• _Data extract_
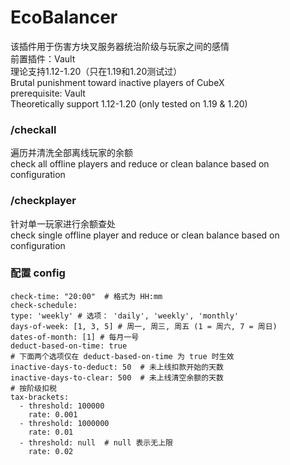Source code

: # EcoBalancer
该插件用于伤害方块叉服务器统治阶级与玩家之间的感情<br>
前置插件：Vault<br>
理论支持1.12-1.20（只在1.19和1.20测试过）<br>
Brutal punishment toward inactive players of CubeX<br>
prerequisite: Vault<br>
Theoretically support 1.12-1.20 (only tested on 1.19 & 1.20)

### /checkall
遍历并清洗全部离线玩家的余额<br>
check all offline players and reduce or clean balance based on configuration

### /checkplayer <playername>
针对单一玩家进行余额查处<br>
check single offline player and reduce or clean balance based on configuration

### 配置 config
```
check-time: "20:00"  # 格式为 HH:mm
check-schedule:
type: 'weekly' # 选项： 'daily', 'weekly', 'monthly'
days-of-week: [1, 3, 5] # 周一, 周三, 周五 (1 = 周六, 7 = 周日)
dates-of-month: [1] # 每月一号
deduct-based-on-time: true
# 下面两个选项仅在 deduct-based-on-time 为 true 时生效
inactive-days-to-deduct: 50  # 未上线扣款开始的天数
inactive-days-to-clear: 500  # 未上线清空余额的天数
# 按阶级扣税
tax-brackets:
  - threshold: 100000
    rate: 0.001
  - threshold: 1000000
    rate: 0.01
  - threshold: null  # null 表示无上限
    rate: 0.02
```
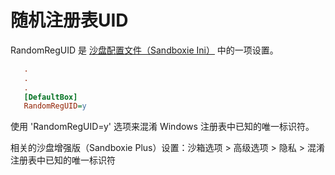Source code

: # 随机注册表UID

RandomRegUID 是 [沙盘配置文件（Sandboxie Ini）](SandboxieIni.md) 中的一项设置。

```ini
   .
   .
   .
   [DefaultBox]
   RandomRegUID=y
```

使用 'RandomRegUID=y' 选项来混淆 Windows 注册表中已知的唯一标识符。

相关的沙盘增强版（Sandboxie Plus）设置：沙箱选项 > 高级选项 > 隐私 > 混淆注册表中已知的唯一标识符
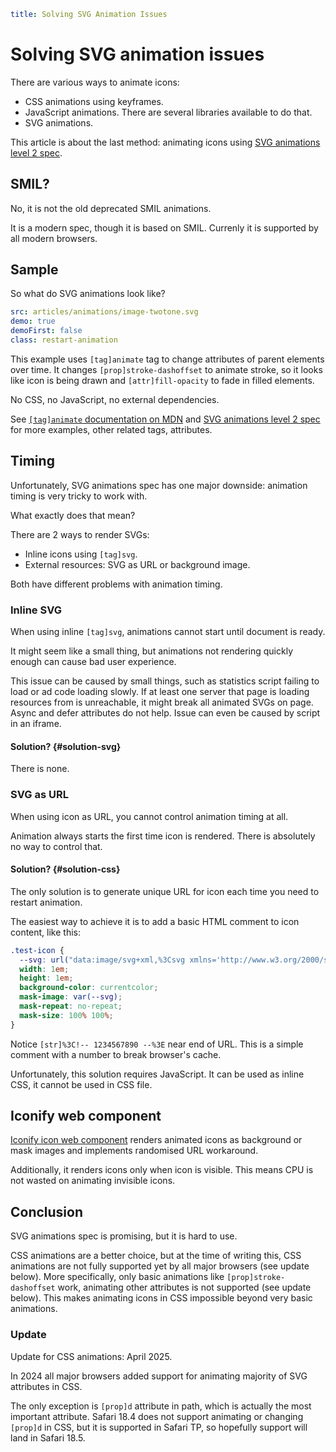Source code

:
 ```yaml
title: Solving SVG Animation Issues
```

# Solving SVG animation issues

There are various ways to animate icons:

- CSS animations using keyframes.
- JavaScript animations. There are several libraries available to do that.
- SVG animations.

This article is about the last method: animating icons using [SVG animations level 2 spec](https://svgwg.org/specs/animations/).

## SMIL?

No, it is not the old deprecated SMIL animations.

It is a modern spec, though it is based on SMIL. Currenly it is supported by all modern browsers.

## Sample

So what do SVG animations look like?

```yaml
src: articles/animations/image-twotone.svg
demo: true
demoFirst: false
class: restart-animation
```

This example uses `[tag]animate` tag to change attributes of parent elements over time. It changes `[prop]stroke-dashoffset` to animate stroke, so it looks like icon is being drawn and `[attr]fill-opacity` to fade in filled elements.

No CSS, no JavaScript, no external dependencies.

See [`[tag]animate` documentation on MDN](https://developer.mozilla.org/en-US/docs/Web/SVG/Element/animate) and [SVG animations level 2 spec](https://svgwg.org/specs/animations/) for more examples, other related tags, attributes.

## Timing

Unfortunately, SVG animations spec has one major downside: animation timing is very tricky to work with.

What exactly does that mean?

There are 2 ways to render SVGs:

- Inline icons using `[tag]svg`.
- External resources: SVG as URL or background image.

Both have different problems with animation timing.

### Inline SVG

When using inline `[tag]svg`, animations cannot start until document is ready.

It might seem like a small thing, but animations not rendering quickly enough can cause bad user experience.

This issue can be caused by small things, such as statistics script failing to load or ad code loading slowly. If at least one server that page is loading resources from is unreachable, it might break all animated SVGs on page. Async and defer attributes do not help. Issue can even be caused by script in an iframe.

#### Solution? {#solution-svg}

There is none.

### SVG as URL

When using icon as URL, you cannot control animation timing at all.

Animation always starts the first time icon is rendered. There is absolutely no way to control that.

#### Solution? {#solution-css}

The only solution is to generate unique URL for icon each time you need to restart animation.

The easiest way to achieve it is to add a basic HTML comment to icon content, like this:

```css
.test-icon {
  --svg: url("data:image/svg+xml,%3Csvg xmlns='http://www.w3.org/2000/svg' width='24' height='24' viewBox='0 0 24 24'%3E%3Cg fill='none' stroke='currentColor' stroke-linecap='round' stroke-linejoin='round' stroke-width='2'%3E%3Cpath stroke-dasharray='20' stroke-dashoffset='20' d='M3 12h17.5'%3E%3Canimate fill='freeze' attributeName='stroke-dashoffset' dur='0.2s' values='20;0' /%3E%3C/path%3E%3Cpath stroke-dasharray='12' stroke-dashoffset='12' d='M21 12l-7 7M21 12l-7 -7'%3E%3Canimate fill='freeze' attributeName='stroke-dashoffset' begin='0.2s' dur='0.2s' values='12;0' /%3E%3C/path%3E%3C/g%3E%3C!-- 1234567890 --%3E%3C/svg%3E");
  width: 1em;
  height: 1em;
  background-color: currentcolor;
  mask-image: var(--svg);
  mask-repeat: no-repeat;
  mask-size: 100% 100%;
}
```

Notice `[str]%3C!-- 1234567890 --%3E` near end of URL. This is a simple comment with a number to break browser's cache.

Unfortunately, this solution requires JavaScript. It can be used as inline CSS, it cannot be used in CSS file.

## Iconify web component

[Iconify icon web component](/docs/iconify-icon/index.md) renders animated icons as background or mask images and implements randomised URL workaround.

Additionally, it renders icons only when icon is visible. This means CPU is not wasted on animating invisible icons.

## Conclusion

SVG animations spec is promising, but it is hard to use.

CSS animations are a better choice, but at the time of writing this, CSS animations are not fully supported yet by all major browsers (see update below). More specifically, only basic animations like `[prop]stroke-dashoffset` work, animating other attributes is not supported (see update below). This makes animating icons in CSS impossible beyond very basic animations.

### Update

Update for CSS animations: April 2025.

In 2024 all major browsers added support for animating majority of SVG attributes in CSS.

The only exception is `[prop]d` attribute in path, which is actually the most important attribute. Safari 18.4 does not support animating or changing `[prop]d` in CSS, but it is supported in Safari TP, so hopefully support will land in Safari 18.5.
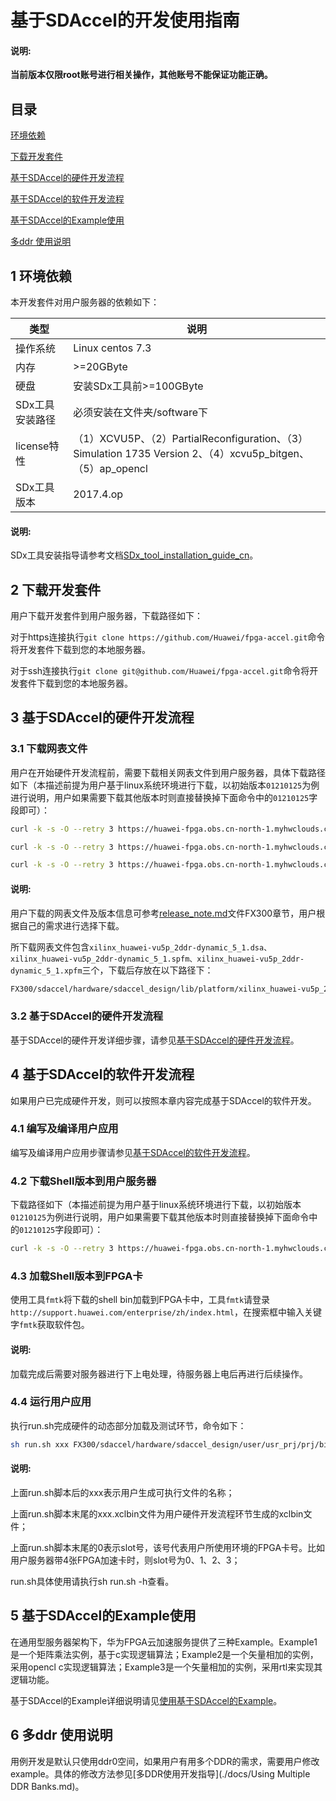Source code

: 基于SDAccel的开发使用指南
=======================

#### 说明:

**当前版本仅限root账号进行相关操作，其他账号不能保证功能正确。**

目录
-------------------------

[环境依赖](#sec-1)

[下载开发套件](#sec-2)

[基于SDAccel的硬件开发流程](#sec-3)

[基于SDAccel的软件开发流程](#sec-4)

[基于SDAccel的Example使用](#sec-5)

[多ddr 使用说明](#sec-6)

<a name="sec-1"></a>
## 1 环境依赖

本开发套件对用户服务器的依赖如下：

| 类型        | 说明                                       |
| --------- | ---------------------------------------- |
| 操作系统      | Linux centos 7.3                         |
| 内存        | >=20GByte                                |
| 硬盘        | 安装SDx工具前>=100GByte                       |
| SDx工具安装路径 | 必须安装在文件夹/software下                       |
| license特性 | （1）XCVU5P、（2）PartialReconfiguration、（3）Simulation 1735 Version 2、（4）xcvu5p_bitgen、（5）ap_opencl |
| SDx工具版本   | 2017.4.op                                |

#### 说明:

SDx工具安装指导请参考文档[SDx_tool_installation_guide_cn](./docs/SDx_tool_installation_guide_cn.docx)。


<a name="sec-2"></a>
## 2 下载开发套件

用户下载开发套件到用户服务器，下载路径如下：

对于https连接执行`git clone https://github.com/Huawei/fpga-accel.git`命令将开发套件下载到您的本地服务器。

对于ssh连接执行`git clone git@github.com/Huawei/fpga-accel.git`命令将开发套件下载到您的本地服务器。

<a name="sec-3"></a>
## 3 基于SDAccel的硬件开发流程

### 3.1 下载网表文件

用户在开始硬件开发流程前，需要下载相关网表文件到用户服务器，具体下载路径如下（本描述前提为用户基于linux系统环境进行下载，以初始版本`01210125`为例进行说明，用户如果需要下载其他版本时则直接替换掉下面命令中的`01210125`字段即可）：

```bash
curl -k -s -O --retry 3 https://huawei-fpga.obs.cn-north-1.myhwclouds.com/FX300/hardware/sdaccel_design/dsa_v01210125/xilinx_huawei-vu5p_2ddr-dynamic_5_1.dsa

curl -k -s -O --retry 3 https://huawei-fpga.obs.cn-north-1.myhwclouds.com/FX300/hardware/sdaccel_design/dsa_v01210125/xilinx_huawei-vu5p_2ddr-dynamic_5_1.spfm

curl -k -s -O --retry 3 https://huawei-fpga.obs.cn-north-1.myhwclouds.com/FX300/hardware/sdaccel_design/dsa_v01210125/xilinx_huawei-vu5p_2ddr-dynamic_5_1.xpfm
```

#### 说明:

用户下载的网表文件及版本信息可参考[release_note.md](../../release_note.md)文件FX300章节，用户根据自己的需求进行选择下载。

所下载网表文件包含`xilinx_huawei-vu5p_2ddr-dynamic_5_1.dsa、xilinx_huawei-vu5p_2ddr-dynamic_5_1.spfm、xilinx_huawei-vu5p_2ddr-dynamic_5_1.xpfm`三个，下载后存放在以下路径下：

```bash
FX300/sdaccel/hardware/sdaccel_design/lib/platform/xilinx_huawei-vu5p_2ddr-dynamic_5_1
```

### 3.2 基于SDAccel的硬件开发流程

基于SDAccel的硬件开发详细步骤，请参见[基于SDAccel的硬件开发流程](./docs/Implementation_Process_of_SDAccel_based_Hardware_Development_cn.md)。

<a name="sec-4"></a>
## 4 基于SDAccel的软件开发流程

如果用户已完成硬件开发，则可以按照本章内容完成基于SDAccel的软件开发。

### 4.1 编写及编译用户应用

编写及编译用户应用步骤请参见[基于SDAccel的软件开发流程](./docs/SDAccel_based_SDK_Configuration_and_Compilation_cn.md)。

### 4.2 下载Shell版本到用户服务器

下载路径如下（本描述前提为用户基于linux系统环境进行下载，以初始版本`01210125`为例进行说明，用户如果需要下载其他版本时则直接替换掉下面命令中的`01210125`字段即可）：

```bash
curl -k -s -O --retry 3 https://huawei-fpga.obs.cn-north-1.myhwclouds.com/FX300/hardware/sdaccel_design/bin_v01210125/hcf_sdaccel_x_vu5p_1xpr_shell.bin
```

### 4.3 加载Shell版本到FPGA卡

使用工具`fmtk`将下载的shell bin加载到FPGA卡中，工具`fmtk`请登录`http://support.huawei.com/enterprise/zh/index.html`，在搜索框中输入关键字`fmtk`获取软件包。

#### 说明:

加载完成后需要对服务器进行下上电处理，待服务器上电后再进行后续操作。

### 4.4 运行用户应用

执行run.sh完成硬件的动态部分加载及测试环节，命令如下：

```bash
sh run.sh xxx FX300/sdaccel/hardware/sdaccel_design/user/usr_prj/prj/bin/xxx.xclbin 0
```

#### 说明:

上面run.sh脚本后的xxx表示用户生成可执行文件的名称；

上面run.sh脚本末尾的xxx.xclbin文件为用户硬件开发流程环节生成的xclbin文件；

上面run.sh脚本末尾的0表示slot号，该号代表用户所使用环境的FPGA卡号。比如用户服务器带4张FPGA加速卡时，则slot号为0、1、2、3；

run.sh具体使用请执行sh run.sh -h查看。

<a name="sec-5"></a>
## 5 基于SDAccel的Example使用

在通用型服务器架构下，华为FPGA云加速服务提供了三种Example。Example1是一个矩阵乘法实例，基于c实现逻辑算法；Example2是一个矢量相加的实例，采用opencl c实现逻辑算法；Example3是一个矢量相加的实例，采用rtl来实现其逻辑功能。

基于SDAccel的Example详细说明请见[使用基于SDAccel的Example](./docs/Using_an_SDAccel_based_Example_cn.md)。

<a name="sec-6"></a>
## 6  多ddr 使用说明

用例开发是默认只使用ddr0空间，如果用户有用多个DDR的需求，需要用户修改example。具体的修改方法参见[多DDR使用开发指导](./docs/Using Multiple DDR Banks.md)。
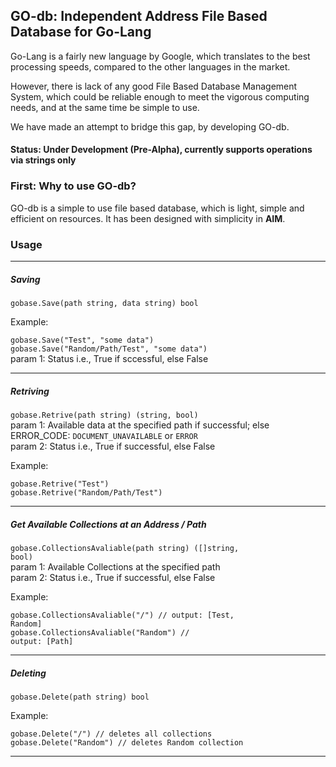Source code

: <h2>GO-db: Independent Address File Based Database for Go-Lang</h2>

Go-Lang is a fairly new language by Google, which translates to the best processing speeds, compared to the other languages
in the market.

However, there is lack of any good File Based Database Management System, which could be reliable enough to meet the vigorous 
computing needs, and at the same time be simple to use.

We have made an attempt to bridge this gap, by developing GO-db.

<h4>Status: Under Development (Pre-Alpha),  currently supports operations via strings only</h4>

<h3>First: Why to use GO-db?</h3>

GO-db is a simple to use file based database, which is light, simple and efficient on resources. It has been designed with 
simplicity in <strong>AIM</strong>. 

<h3>Usage</h3>

<hr>

<h5>Saving</h5>

<code>gobase.Save(path string, data string) bool</code>

Example:

<code>gobase.Save("Test", "some data")</code><br>
<code>gobase.Save("Random/Path/Test", "some data")</code>
<br>param 1: Status i.e., True if sccessful, else False

<hr>

<h5>Retriving</h5>

<code>gobase.Retrive(path string) (string, bool)</code>
<br>param 1: Available data at the specified path if successful; else ERROR_CODE: ```DOCUMENT_UNAVAILABLE``` or ```ERROR```
<br>param 2: Status i.e., True if successful, else False

Example:

<code>gobase.Retrive("Test")</code><br>
<code>gobase.Retrive("Random/Path/Test")</code>

<hr>

<h5>Get Available Collections at an Address / Path</h5>

<code>gobase.CollectionsAvaliable(path string) ([]string, bool)</code>
<br>param 1: Available Collections at the specified path
<br>param 2: Status i.e., True if successful, else False

Example:

<code>gobase.CollectionsAvaliable("/")  // output: [Test, Random]</code><br>
<code>gobase.CollectionsAvaliable("Random") // output: [Path]</code>

<hr>

<h5>Deleting</h5>

<code>gobase.Delete(path string) bool</code>

Example:

<code>gobase.Delete("/")  // deletes all collections</code><br>
<code>gobase.Delete("Random") // deletes Random collection</code>

<hr>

• _Task directions_
Above are the records; print exactly the lines from the line with "Go-Lang is a" to the line with "<h4>Status: Under Development", including both, and nothing else.

• _Answer to this task_
Go-Lang is a fairly new language by Google, which translates to the best processing speeds, compared to the other languages
in the market.

However, there is lack of any good File Based Database Management System, which could be reliable enough to meet the vigorous 
computing needs, and at the same time be simple to use.

We have made an attempt to bridge this gap, by developing GO-db.

<h4>Status: Under Development (Pre-Alpha),  currently supports operations via strings only</h4>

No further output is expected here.